Project reproducibility in Workbench#

Why do I need to worry about project reproducibility?#

Project reproducibility ensures that your work retains its integrity and utility over time and across different environments. This guarantees that your code will consistently produce the same results, or continue to operate as intended, regardless of where it is run. If you do not ensure that your project is reproducible, you risk having code that could suddenly stop functioning in the future due to changes in the project’s software environment.

How can I achieve project reproducibility?#

While software tools can aid in project reproducibility, the only way to ensure complete project reproducibility is by encouraging users to adhere to the best practices described here at an organizational level.

Using anaconda-project for basic reproducibility:#

The most reliable way to ensure your project remains reproducible indefinitely is to utilize the anaconda-project lock command to create a fully specified environment; one that has all packages used in the project and their dependencies locked to a specific version. This ensures that your project will be reproduced exactly as it was initially configured, because there will never be an unexpected update or change if new package dependencies are released. For more information about the anaconda-project-lock.yml file, see the official Anaconda Project documentation.

Project locking is not automatically enforced because it is a time-consuming process and isn’t necessary when running development instances of the deployment. Therefore, it is up to the user to perform the locking procedure.

Tip

Run the anaconda-project lock command when you have finalized work on a project, or if you are ready to move a specific version of your project to a production environment (i.e. you are ready for your project to be interacted with or used publicly).

Managing environments for reproducibility#

While locking your project is essential, it is ultimately the responsibility of the user to create and commit the lock file to the project. Furthermore, anaconda-project will run a “solve” (i.e. a resolution of dependencies) every time the project deploys, which can introduce potential issues for project reproducibility if the conda solver version has changed.
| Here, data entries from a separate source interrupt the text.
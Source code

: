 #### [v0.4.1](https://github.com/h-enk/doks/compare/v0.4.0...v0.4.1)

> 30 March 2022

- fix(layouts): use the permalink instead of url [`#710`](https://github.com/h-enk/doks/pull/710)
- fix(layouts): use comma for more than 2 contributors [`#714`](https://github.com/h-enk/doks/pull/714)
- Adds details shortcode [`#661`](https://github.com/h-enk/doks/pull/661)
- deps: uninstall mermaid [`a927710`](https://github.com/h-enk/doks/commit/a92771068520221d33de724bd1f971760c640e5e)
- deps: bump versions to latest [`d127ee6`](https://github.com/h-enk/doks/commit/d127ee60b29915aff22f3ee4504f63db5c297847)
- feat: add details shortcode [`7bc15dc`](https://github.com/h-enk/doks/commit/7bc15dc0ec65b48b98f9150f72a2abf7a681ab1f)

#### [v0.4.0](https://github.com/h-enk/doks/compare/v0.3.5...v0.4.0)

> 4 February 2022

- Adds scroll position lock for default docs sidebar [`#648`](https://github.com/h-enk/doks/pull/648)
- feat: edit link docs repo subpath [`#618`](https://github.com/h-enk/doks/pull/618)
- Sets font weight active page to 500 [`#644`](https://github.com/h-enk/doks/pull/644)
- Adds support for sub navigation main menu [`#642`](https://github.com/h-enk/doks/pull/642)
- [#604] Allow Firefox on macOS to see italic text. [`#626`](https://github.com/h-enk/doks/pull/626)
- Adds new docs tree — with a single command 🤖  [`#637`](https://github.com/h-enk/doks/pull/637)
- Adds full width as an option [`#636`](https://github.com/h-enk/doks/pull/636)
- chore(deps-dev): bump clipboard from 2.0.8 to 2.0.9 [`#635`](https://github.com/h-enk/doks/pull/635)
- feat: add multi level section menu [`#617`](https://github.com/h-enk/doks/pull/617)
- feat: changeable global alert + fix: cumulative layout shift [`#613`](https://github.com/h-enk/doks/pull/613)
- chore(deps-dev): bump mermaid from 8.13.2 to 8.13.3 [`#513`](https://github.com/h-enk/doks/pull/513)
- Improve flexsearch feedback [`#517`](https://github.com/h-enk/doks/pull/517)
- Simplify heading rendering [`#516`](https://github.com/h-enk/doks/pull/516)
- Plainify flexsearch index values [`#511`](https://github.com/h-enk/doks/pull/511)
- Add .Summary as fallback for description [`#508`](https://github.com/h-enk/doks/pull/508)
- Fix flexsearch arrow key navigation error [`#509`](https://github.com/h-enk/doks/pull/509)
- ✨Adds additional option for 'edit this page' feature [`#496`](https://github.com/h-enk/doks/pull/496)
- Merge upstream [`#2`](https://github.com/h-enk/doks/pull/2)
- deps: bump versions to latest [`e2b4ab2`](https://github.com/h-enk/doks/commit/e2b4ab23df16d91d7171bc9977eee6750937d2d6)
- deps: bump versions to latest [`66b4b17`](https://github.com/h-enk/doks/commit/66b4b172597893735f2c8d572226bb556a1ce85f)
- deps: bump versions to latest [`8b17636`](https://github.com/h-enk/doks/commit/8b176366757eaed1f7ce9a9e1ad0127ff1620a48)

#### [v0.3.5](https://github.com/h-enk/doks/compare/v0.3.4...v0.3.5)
With Workbench versions 5.5 and newer, administrators can create and distribute pre-solved “persistent environments” to their users. These environments are like preconfigured workspaces set up by an administrator that have all the necessary tools and software already in place so their team can work without needing to make changes to the environment.

Because these environments are pre-solved and fixed, they don’t require a new solve with each deployment. This means deployments from these environments are created more quickly, and guarantee that your project will run as expected every time, regardless of any external changes such as updates to the conda resolver itself.

For instructions on configuring persistent environments and supplying them to your users, see Configuring persistent environments and sample projects.

Best practices for managing environments for reproducibility:#

Create comprehensive environments - Ensure that every managed environment is set up with all necessary libraries and packages that users might need for their work, including proprietary or internal packages unique to your organization. This will allow users to perform their tasks without needing to modify the environment.

Avoid unnecessary modifications - Encourage users to avoid independently modifying the anaconda-project.yml file of persistent environments that are provided by administrators. This practice helps maintain the integrity and reproducibility of the environment.

Promote project locking if modifications are required - If users must make changes, they should use the anaconda-project lock command to lock the environment afterwards, ensuring it can be precisely recreated later. They must also inform the administrator of these changes, so future environments can be adjusted to incorporate these needs without further modifications. For step-by-step instructions on locking your project, see Locking project configurations.

Tip

Run the anaconda-project lock command when you move to production, even if you created your project using a persistent environment with no configuration modifications!

Continuous updates - Administrators should routinely create new persistent environments to incorporate updates to packages and their dependencies. This keeps the environments up to date with the latest features and security patches.

Naming conventions - It’s advisable to name these environments systematically, including the date of creation, which helps in identifying and managing them. For example, you could adopt the following structure: <GROUP>_<YYYY><MM> (where <GROUP> denotes the intended users for the environment and <YYYY><MM> is the year and month).

Deprecate old environments safely - Before an administrator deprecates an old environment, it’s critical to ensure that it is not in use. Removing an environment that is still in use could disrupt ongoing projects.